◆ **TASK BRIEF**: Retype every line from the start of the entries below down to the line with "周晨薇白皙的肌肤胀红得发烫，", both ends included; skip the pictures.

◆ **INPUT MATERIAL**:
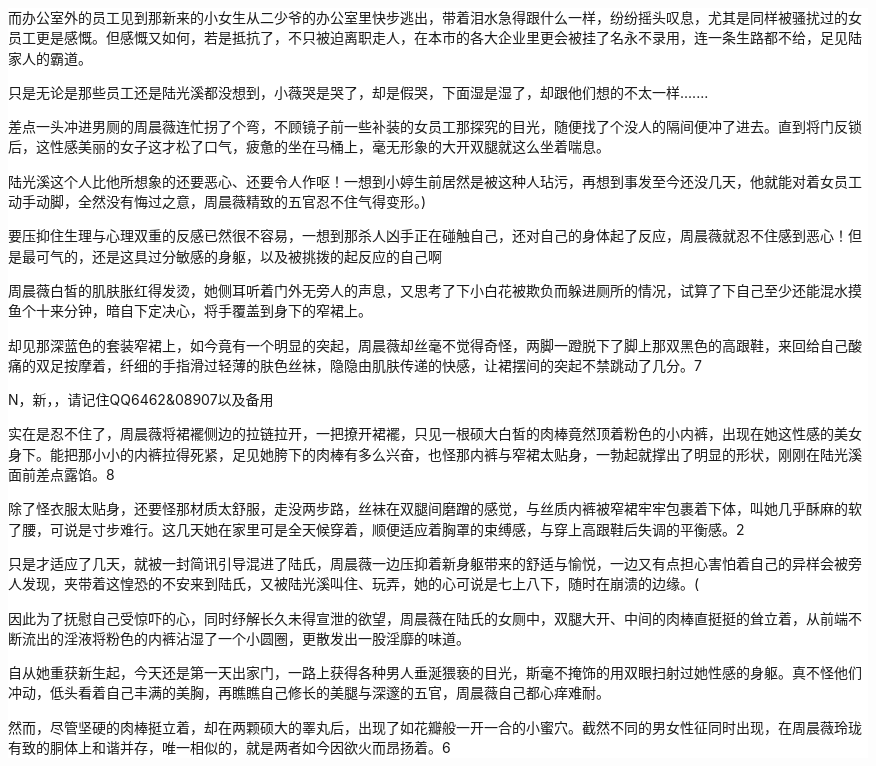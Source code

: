 

而办公室外的员工见到那新来的小女生从二少爷的办公室里快步逃出，带着泪水急得跟什么一样，纷纷摇头叹息，尤其是同样被骚扰过的女员工更是感慨。但感慨又如何，若是抵抗了，不只被迫离职走人，在本市的各大企业里更会被挂了名永不录用，连一条生路都不给，足见陆家人的霸道。



只是无论是那些员工还是陆光溪都没想到，小薇哭是哭了，却是假哭，下面湿是湿了，却跟他们想的不太一样.......





差点一头冲进男厕的周晨薇连忙拐了个弯，不顾镜子前一些补装的女员工那探究的目光，随便找了个没人的隔间便冲了进去。直到将门反锁后，这性感美丽的女子这才松了口气，疲惫的坐在马桶上，毫无形象的大开双腿就这么坐着喘息。



陆光溪这个人比他所想象的还要恶心、还要令人作呕！一想到小婷生前居然是被这种人玷污，再想到事发至今还没几天，他就能对着女员工动手动脚，全然没有悔过之意，周晨薇精致的五官忍不住气得变形。)



要压抑住生理与心理双重的反感已然很不容易，一想到那杀人凶手正在碰触自己，还对自己的身体起了反应，周晨薇就忍不住感到恶心！但是最可气的，还是这具过分敏感的身躯，以及被挑拨的起反应的自己啊





周晨薇白皙的肌肤胀红得发烫，她侧耳听着门外无旁人的声息，又思考了下小白花被欺负而躲进厕所的情况，试算了下自己至少还能混水摸鱼个十来分钟，暗自下定决心，将手覆盖到身下的窄裙上。





却见那深蓝色的套装窄裙上，如今竟有一个明显的突起，周晨薇却丝毫不觉得奇怪，两脚一蹬脱下了脚上那双黑色的高跟鞋，来回给自己酸痛的双足按摩着，纤细的手指滑过轻薄的肤色丝袜，隐隐由肌肤传递的快感，让裙摆间的突起不禁跳动了几分。7

N，新，，请记住QQ6462&08907以及备用





实在是忍不住了，周晨薇将裙襬侧边的拉链拉开，一把撩开裙襬，只见一根硕大白皙的肉棒竟然顶着粉色的小内裤，出现在她这性感的美女身下。能把那小小的内裤拉得死紧，足见她胯下的肉棒有多么兴奋，也怪那内裤与窄裙太贴身，一勃起就撑出了明显的形状，刚刚在陆光溪面前差点露馅。8





除了怪衣服太贴身，还要怪那材质太舒服，走没两步路，丝袜在双腿间磨蹭的感觉，与丝质内裤被窄裙牢牢包裹着下体，叫她几乎酥麻的软了腰，可说是寸步难行。这几天她在家里可是全天候穿着，顺便适应着胸罩的束缚感，与穿上高跟鞋后失调的平衡感。2



只是才适应了几天，就被一封简讯引导混进了陆氏，周晨薇一边压抑着新身躯带来的舒适与愉悦，一边又有点担心害怕着自己的异样会被旁人发现，夹带着这惶恐的不安来到陆氏，又被陆光溪叫住、玩弄，她的心可说是七上八下，随时在崩溃的边缘。(





因此为了抚慰自己受惊吓的心，同时纾解长久未得宣泄的欲望，周晨薇在陆氏的女厕中，双腿大开、中间的肉棒直挺挺的耸立着，从前端不断流出的淫液将粉色的内裤沾湿了一个小圆圈，更散发出一股淫靡的味道。



自从她重获新生起，今天还是第一天出家门，一路上获得各种男人垂涎猥亵的目光，斯毫不掩饰的用双眼扫射过她性感的身躯。真不怪他们冲动，低头看着自己丰满的美胸，再瞧瞧自己修长的美腿与深邃的五官，周晨薇自己都心痒难耐。





然而，尽管坚硬的肉棒挺立着，却在两颗硕大的睪丸后，出现了如花瓣般一开一合的小蜜穴。截然不同的男女性征同时出现，在周晨薇玲珑有致的胴体上和谐并存，唯一相似的，就是两者如今因欲火而昂扬着。6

◆ **ANSWER TO THE PROBLEM**:
Source code

: 

而办公室外的员工见到那新来的小女生从二少爷的办公室里快步逃出，带着泪水急得跟什么一样，纷纷摇头叹息，尤其是同样被骚扰过的女员工更是感慨。但感慨又如何，若是抵抗了，不只被迫离职走人，在本市的各大企业里更会被挂了名永不录用，连一条生路都不给，足见陆家人的霸道。



只是无论是那些员工还是陆光溪都没想到，小薇哭是哭了，却是假哭，下面湿是湿了，却跟他们想的不太一样.......





差点一头冲进男厕的周晨薇连忙拐了个弯，不顾镜子前一些补装的女员工那探究的目光，随便找了个没人的隔间便冲了进去。直到将门反锁后，这性感美丽的女子这才松了口气，疲惫的坐在马桶上，毫无形象的大开双腿就这么坐着喘息。



陆光溪这个人比他所想象的还要恶心、还要令人作呕！一想到小婷生前居然是被这种人玷污，再想到事发至今还没几天，他就能对着女员工动手动脚，全然没有悔过之意，周晨薇精致的五官忍不住气得变形。)



要压抑住生理与心理双重的反感已然很不容易，一想到那杀人凶手正在碰触自己，还对自己的身体起了反应，周晨薇就忍不住感到恶心！但是最可气的，还是这具过分敏感的身躯，以及被挑拨的起反应的自己啊





周晨薇白皙的肌肤胀红得发烫，她侧耳听着门外无旁人的声息，又思考了下小白花被欺负而躲进厕所的情况，试算了下自己至少还能混水摸鱼个十来分钟，暗自下定决心，将手覆盖到身下的窄裙上。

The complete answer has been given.